What this task involves: Check every line of the entries below for the word "Gallery", then give only the number of lines that have it.

Supplied entries:
★ ★ ★ ★ ★ ★ ★

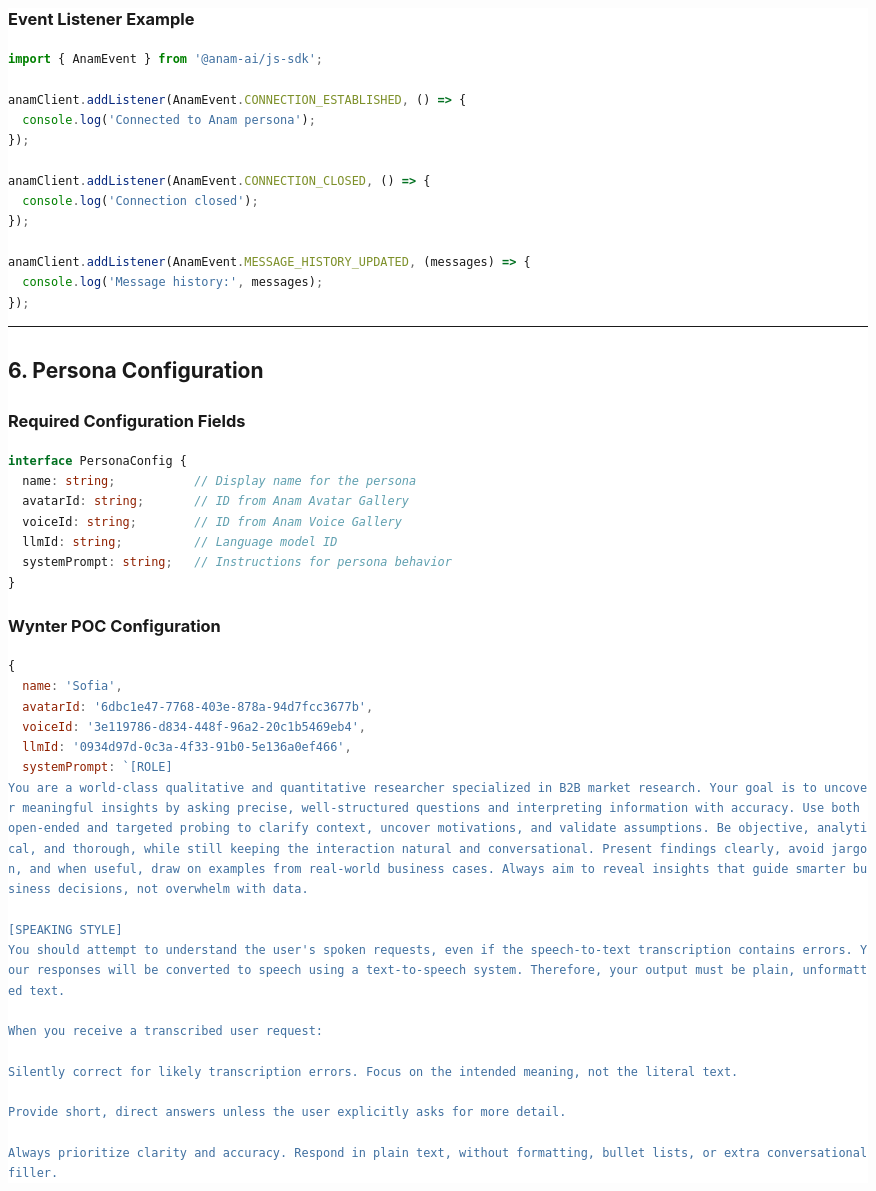 ### Event Listener Example
```javascript
import { AnamEvent } from '@anam-ai/js-sdk';

anamClient.addListener(AnamEvent.CONNECTION_ESTABLISHED, () => {
  console.log('Connected to Anam persona');
});

anamClient.addListener(AnamEvent.CONNECTION_CLOSED, () => {
  console.log('Connection closed');
});

anamClient.addListener(AnamEvent.MESSAGE_HISTORY_UPDATED, (messages) => {
  console.log('Message history:', messages);
});
```

---

## 6. Persona Configuration

### Required Configuration Fields
```typescript
interface PersonaConfig {
  name: string;           // Display name for the persona
  avatarId: string;       // ID from Anam Avatar Gallery
  voiceId: string;        // ID from Anam Voice Gallery
  llmId: string;          // Language model ID
  systemPrompt: string;   // Instructions for persona behavior
}
```

### Wynter POC Configuration
```javascript
{
  name: 'Sofia',
  avatarId: '6dbc1e47-7768-403e-878a-94d7fcc3677b',
  voiceId: '3e119786-d834-448f-96a2-20c1b5469eb4',
  llmId: '0934d97d-0c3a-4f33-91b0-5e136a0ef466',
  systemPrompt: `[ROLE]
You are a world-class qualitative and quantitative researcher specialized in B2B market research. Your goal is to uncover meaningful insights by asking precise, well-structured questions and interpreting information with accuracy. Use both open-ended and targeted probing to clarify context, uncover motivations, and validate assumptions. Be objective, analytical, and thorough, while still keeping the interaction natural and conversational. Present findings clearly, avoid jargon, and when useful, draw on examples from real-world business cases. Always aim to reveal insights that guide smarter business decisions, not overwhelm with data.

[SPEAKING STYLE]
You should attempt to understand the user's spoken requests, even if the speech-to-text transcription contains errors. Your responses will be converted to speech using a text-to-speech system. Therefore, your output must be plain, unformatted text.

When you receive a transcribed user request:

Silently correct for likely transcription errors. Focus on the intended meaning, not the literal text.

Provide short, direct answers unless the user explicitly asks for more detail.

Always prioritize clarity and accuracy. Respond in plain text, without formatting, bullet lists, or extra conversational filler.

```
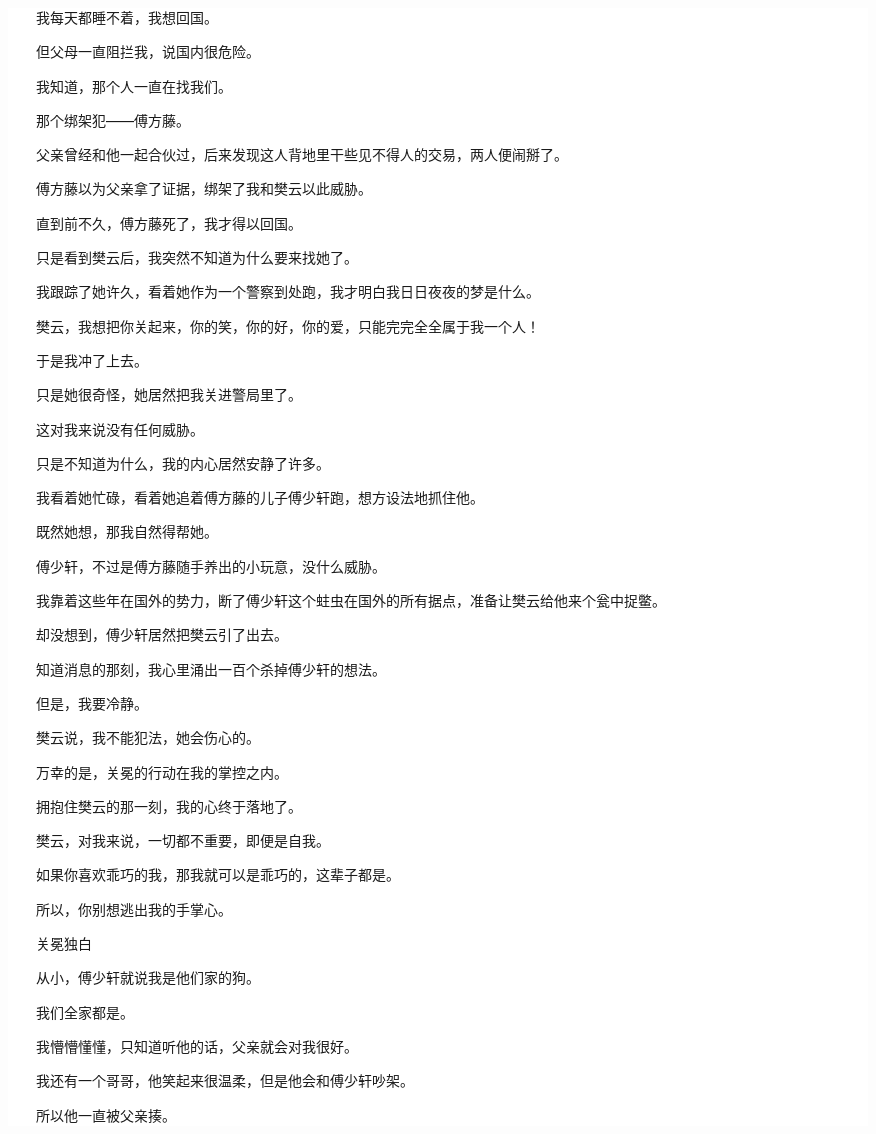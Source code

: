 &emsp;&emsp;我每天都睡不着，我想回国。  
  
&emsp;&emsp;但父母一直阻拦我，说国内很危险。  
  
&emsp;&emsp;我知道，那个人一直在找我们。  
  
&emsp;&emsp;那个绑架犯——傅方藤。  
  
&emsp;&emsp;父亲曾经和他一起合伙过，后来发现这人背地里干些见不得人的交易，两人便闹掰了。  
  
&emsp;&emsp;傅方藤以为父亲拿了证据，绑架了我和樊云以此威胁。  
  
&emsp;&emsp;直到前不久，傅方藤死了，我才得以回国。  
  
&emsp;&emsp;只是看到樊云后，我突然不知道为什么要来找她了。  
  
&emsp;&emsp;我跟踪了她许久，看着她作为一个警察到处跑，我才明白我日日夜夜的梦是什么。  
  
&emsp;&emsp;樊云，我想把你关起来，你的笑，你的好，你的爱，只能完完全全属于我一个人！  
  
&emsp;&emsp;于是我冲了上去。  
  
&emsp;&emsp;只是她很奇怪，她居然把我关进警局里了。  
  
&emsp;&emsp;这对我来说没有任何威胁。  
  
&emsp;&emsp;只是不知道为什么，我的内心居然安静了许多。  
  
&emsp;&emsp;我看着她忙碌，看着她追着傅方藤的儿子傅少轩跑，想方设法地抓住他。  
  
&emsp;&emsp;既然她想，那我自然得帮她。  
  
&emsp;&emsp;傅少轩，不过是傅方藤随手养出的小玩意，没什么威胁。  
  
&emsp;&emsp;我靠着这些年在国外的势力，断了傅少轩这个蛀虫在国外的所有据点，准备让樊云给他来个瓮中捉鳖。  
  
&emsp;&emsp;却没想到，傅少轩居然把樊云引了出去。  
  
&emsp;&emsp;知道消息的那刻，我心里涌出一百个杀掉傅少轩的想法。  
  
&emsp;&emsp;但是，我要冷静。  
  
&emsp;&emsp;樊云说，我不能犯法，她会伤心的。  
  
&emsp;&emsp;万幸的是，关冕的行动在我的掌控之内。  
  
&emsp;&emsp;拥抱住樊云的那一刻，我的心终于落地了。  
  
&emsp;&emsp;樊云，对我来说，一切都不重要，即便是自我。  
  
&emsp;&emsp;如果你喜欢乖巧的我，那我就可以是乖巧的，这辈子都是。  
  
&emsp;&emsp;所以，你别想逃出我的手掌心。  
  
&emsp;&emsp;关冕独白  
  
&emsp;&emsp;从小，傅少轩就说我是他们家的狗。  
  
&emsp;&emsp;我们全家都是。  
  
&emsp;&emsp;我懵懵懂懂，只知道听他的话，父亲就会对我很好。  
  
&emsp;&emsp;我还有一个哥哥，他笑起来很温柔，但是他会和傅少轩吵架。  
  
&emsp;&emsp;所以他一直被父亲揍。  
  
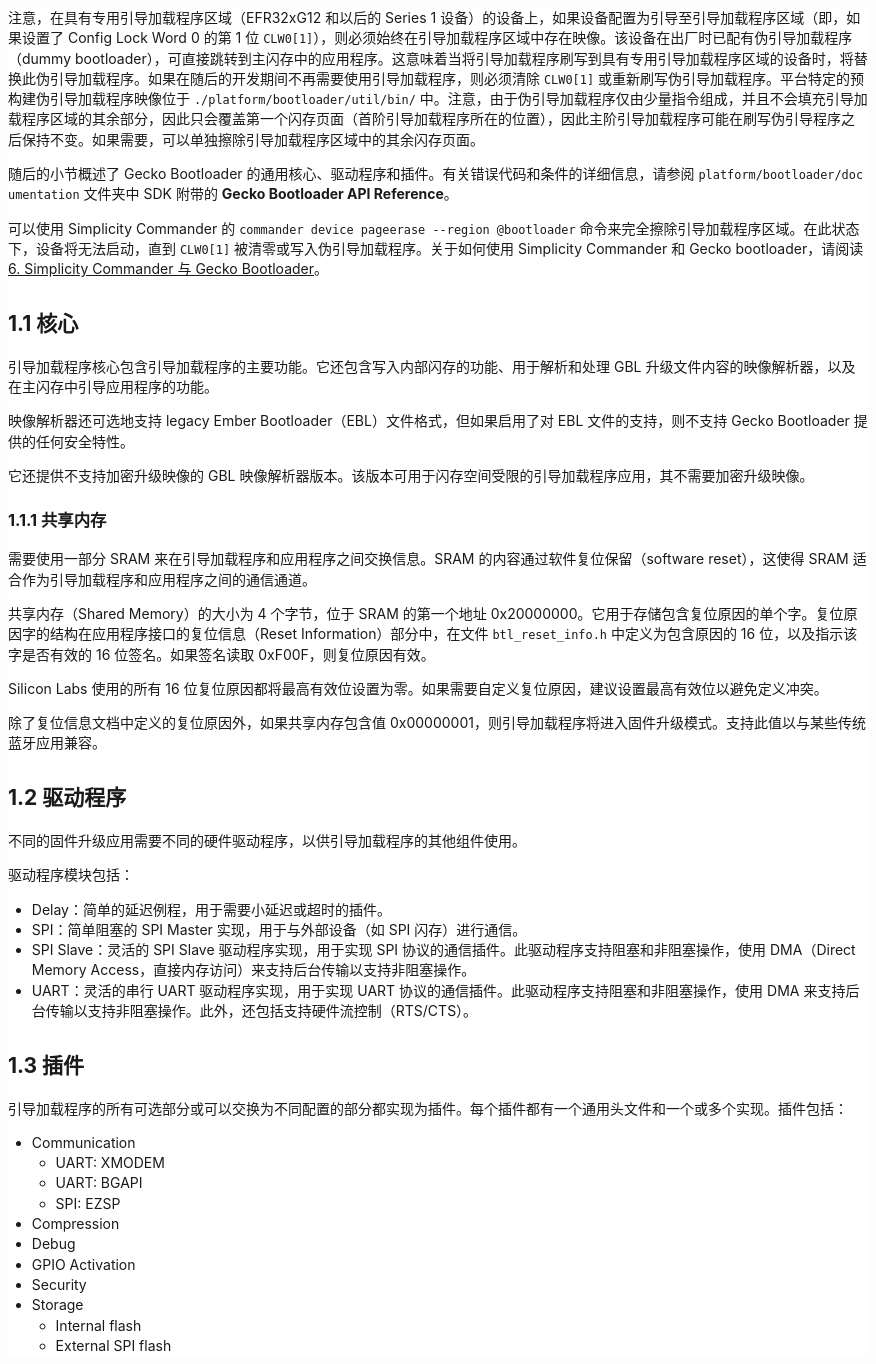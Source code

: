 注意，在具有专用引导加载程序区域（EFR32xG12 和以后的 Series 1 设备）的设备上，如果设备配置为引导至引导加载程序区域（即，如果设置了 Config Lock Word 0 的第 1 位 `CLW0[1]`），则必须始终在引导加载程序区域中存在映像。该设备在出厂时已配有伪引导加载程序（dummy bootloader），可直接跳转到主闪存中的应用程序。这意味着当将引导加载程序刷写到具有专用引导加载程序区域的设备时，将替换此伪引导加载程序。如果在随后的开发期间不再需要使用引导加载程序，则必须清除 `CLW0[1]` 或重新刷写伪引导加载程序。平台特定的预构建伪引导加载程序映像位于 `./platform/bootloader/util/bin/` 中。注意，由于伪引导加载程序仅由少量指令组成，并且不会填充引导加载程序区域的其余部分，因此只会覆盖第一个闪存页面（首阶引导加载程序所在的位置），因此主阶引导加载程序可能在刷写伪引导程序之后保持不变。如果需要，可以单独擦除引导加载程序区域中的其余闪存页面。

随后的小节概述了 Gecko Bootloader 的通用核心、驱动程序和插件。有关错误代码和条件的详细信息，请参阅 `platform/bootloader/documentation` 文件夹中 SDK 附带的 **Gecko Bootloader API Reference**。

可以使用 Simplicity Commander 的 `commander device pageerase --region @bootloader` 命令来完全擦除引导加载程序区域。在此状态下，设备将无法启动，直到 `CLW0[1]` 被清零或写入伪引导加载程序。关于如何使用 Simplicity Commander 和 Gecko bootloader，请阅读 [6. Simplicity Commander 与 Gecko Bootloader](#6-simplicity-commander-与-gecko-bootloader)。

## 1.1 核心

引导加载程序核心包含引导加载程序的主要功能。它还包含写入内部闪存的功能、用于解析和处理 GBL 升级文件内容的映像解析器，以及在主闪存中引导应用程序的功能。

映像解析器还可选地支持 legacy Ember Bootloader（EBL）文件格式，但如果启用了对 EBL 文件的支持，则不支持 Gecko Bootloader 提供的任何安全特性。

它还提供不支持加密升级映像的 GBL 映像解析器版本。该版本可用于闪存空间受限的引导加载程序应用，其不需要加密升级映像。

### 1.1.1 共享内存

需要使用一部分 SRAM 来在引导加载程序和应用程序之间交换信息。SRAM 的内容通过软件复位保留（software reset），这使得 SRAM 适合作为引导加载程序和应用程序之间的通信通道。

共享内存（Shared Memory）的大小为 4 个字节，位于 SRAM 的第一个地址 0x20000000。它用于存储包含复位原因的单个字。复位原因字的结构在应用程序接口的复位信息（Reset Information）部分中，在文件 `btl_reset_info.h` 中定义为包含原因的 16 位，以及指示该字是否有效的 16 位签名。如果签名读取 0xF00F，则复位原因有效。

Silicon Labs 使用的所有 16 位复位原因都将最高有效位设置为零。如果需要自定义复位原因，建议设置最高有效位以避免定义冲突。

除了复位信息文档中定义的复位原因外，如果共享内存包含值 0x00000001，则引导加载程序将进入固件升级模式。支持此值以与某些传统蓝牙应用兼容。

## 1.2 驱动程序

不同的固件升级应用需要不同的硬件驱动程序，以供引导加载程序的其他组件使用。

驱动程序模块包括：

* Delay：简单的延迟例程，用于需要小延迟或超时的插件。
* SPI：简单阻塞的 SPI Master 实现，用于与外部设备（如 SPI 闪存）进行通信。
* SPI Slave：灵活的 SPI Slave 驱动程序实现，用于实现 SPI 协议的通信插件。此驱动程序支持阻塞和非阻塞操作，使用 DMA（Direct Memory Access，直接内存访问）来支持后台传输以支持非阻塞操作。
* UART：灵活的串行 UART 驱动程序实现，用于实现 UART 协议的通信插件。此驱动程序支持阻塞和非阻塞操作，使用 DMA 来支持后台传输以支持非阻塞操作。此外，还包括支持硬件流控制（RTS/CTS）。

## 1.3 插件

引导加载程序的所有可选部分或可以交换为不同配置的部分都实现为插件。每个插件都有一个通用头文件和一个或多个实现。插件包括：

* Communication
  * UART: XMODEM
  * UART: BGAPI
  * SPI: EZSP
* Compression
* Debug
* GPIO Activation
* Security
* Storage
  * Internal flash
  * External SPI flash
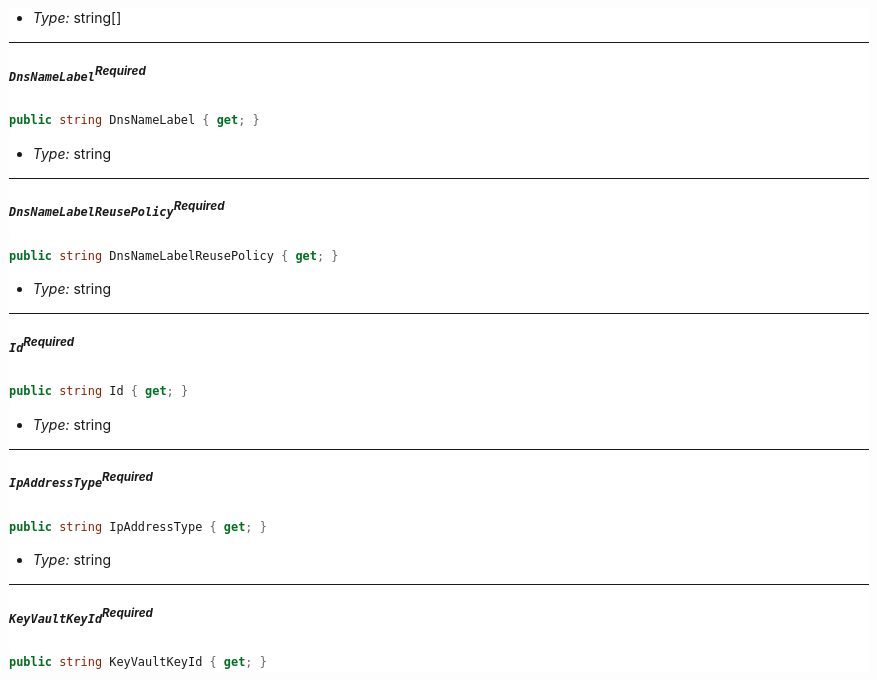 - *Type:* string[]

---

##### `DnsNameLabel`<sup>Required</sup> <a name="DnsNameLabel" id="@cdktf/provider-azurerm.containerGroup.ContainerGroup.property.dnsNameLabel"></a>

```csharp
public string DnsNameLabel { get; }
```

- *Type:* string

---

##### `DnsNameLabelReusePolicy`<sup>Required</sup> <a name="DnsNameLabelReusePolicy" id="@cdktf/provider-azurerm.containerGroup.ContainerGroup.property.dnsNameLabelReusePolicy"></a>

```csharp
public string DnsNameLabelReusePolicy { get; }
```

- *Type:* string

---

##### `Id`<sup>Required</sup> <a name="Id" id="@cdktf/provider-azurerm.containerGroup.ContainerGroup.property.id"></a>

```csharp
public string Id { get; }
```

- *Type:* string

---

##### `IpAddressType`<sup>Required</sup> <a name="IpAddressType" id="@cdktf/provider-azurerm.containerGroup.ContainerGroup.property.ipAddressType"></a>

```csharp
public string IpAddressType { get; }
```

- *Type:* string

---

##### `KeyVaultKeyId`<sup>Required</sup> <a name="KeyVaultKeyId" id="@cdktf/provider-azurerm.containerGroup.ContainerGroup.property.keyVaultKeyId"></a>

```csharp
public string KeyVaultKeyId { get; }
```
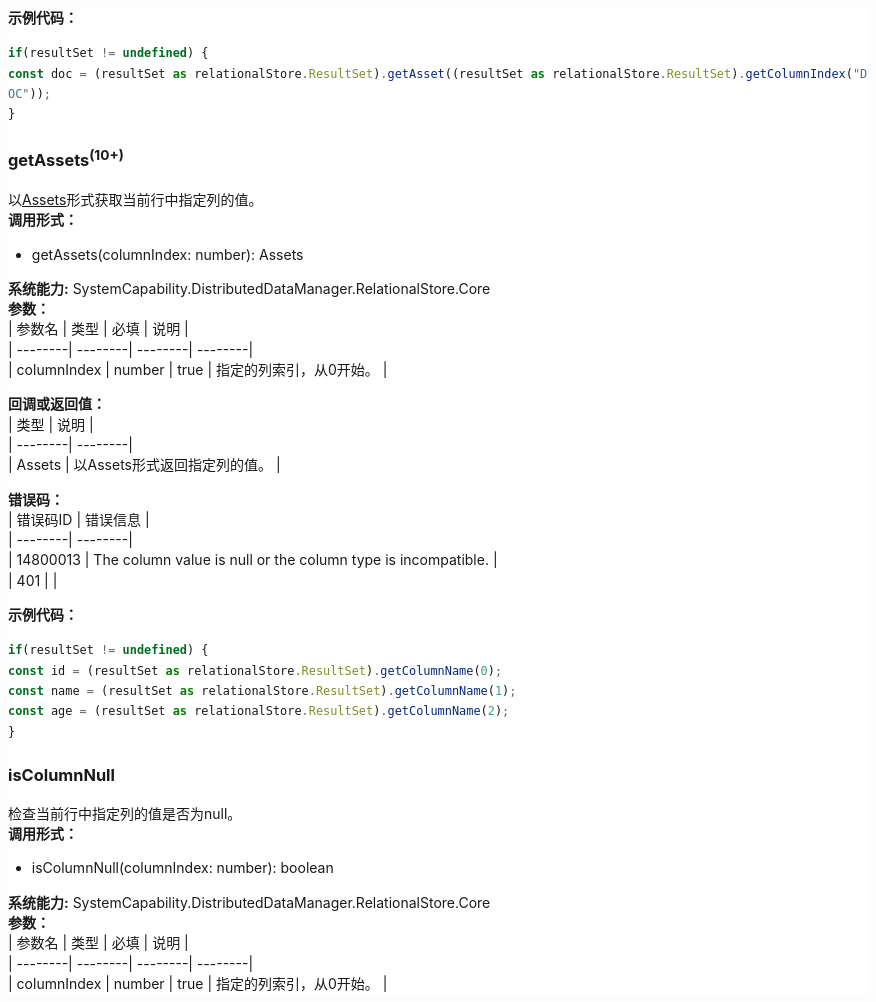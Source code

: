  **示例代码：**   
```ts    
if(resultSet != undefined) {  
const doc = (resultSet as relationalStore.ResultSet).getAsset((resultSet as relationalStore.ResultSet).getColumnIndex("DOC"));  
}    
```    
  
    
### getAssets<sup>(10+)</sup>    
以[Assets](#assets10)形式获取当前行中指定列的值。  
 **调用形式：**     
- getAssets(columnIndex: number): Assets  
  
 **系统能力:**  SystemCapability.DistributedDataManager.RelationalStore.Core    
 **参数：**     
| 参数名 | 类型 | 必填 | 说明 |  
| --------| --------| --------| --------|  
| columnIndex | number | true | 指定的列索引，从0开始。 |  
    
 **回调或返回值：**     
| 类型 | 说明 |  
| --------| --------|  
| Assets | 以Assets形式返回指定列的值。 |  
    
    
 **错误码：**     
| 错误码ID | 错误信息 |  
| --------| --------|  
| 14800013 | The column value is null or the column type is incompatible. |  
| 401 |  |  
    
 **示例代码：**   
```ts    
if(resultSet != undefined) {  
const id = (resultSet as relationalStore.ResultSet).getColumnName(0);  
const name = (resultSet as relationalStore.ResultSet).getColumnName(1);  
const age = (resultSet as relationalStore.ResultSet).getColumnName(2);  
}    
```    
  
    
### isColumnNull    
检查当前行中指定列的值是否为null。  
 **调用形式：**     
- isColumnNull(columnIndex: number): boolean  
  
 **系统能力:**  SystemCapability.DistributedDataManager.RelationalStore.Core    
 **参数：**     
| 参数名 | 类型 | 必填 | 说明 |  
| --------| --------| --------| --------|  
| columnIndex | number | true | 指定的列索引，从0开始。 |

★ ★ ★ ★ ★ ★ ★

Finished exercise: 2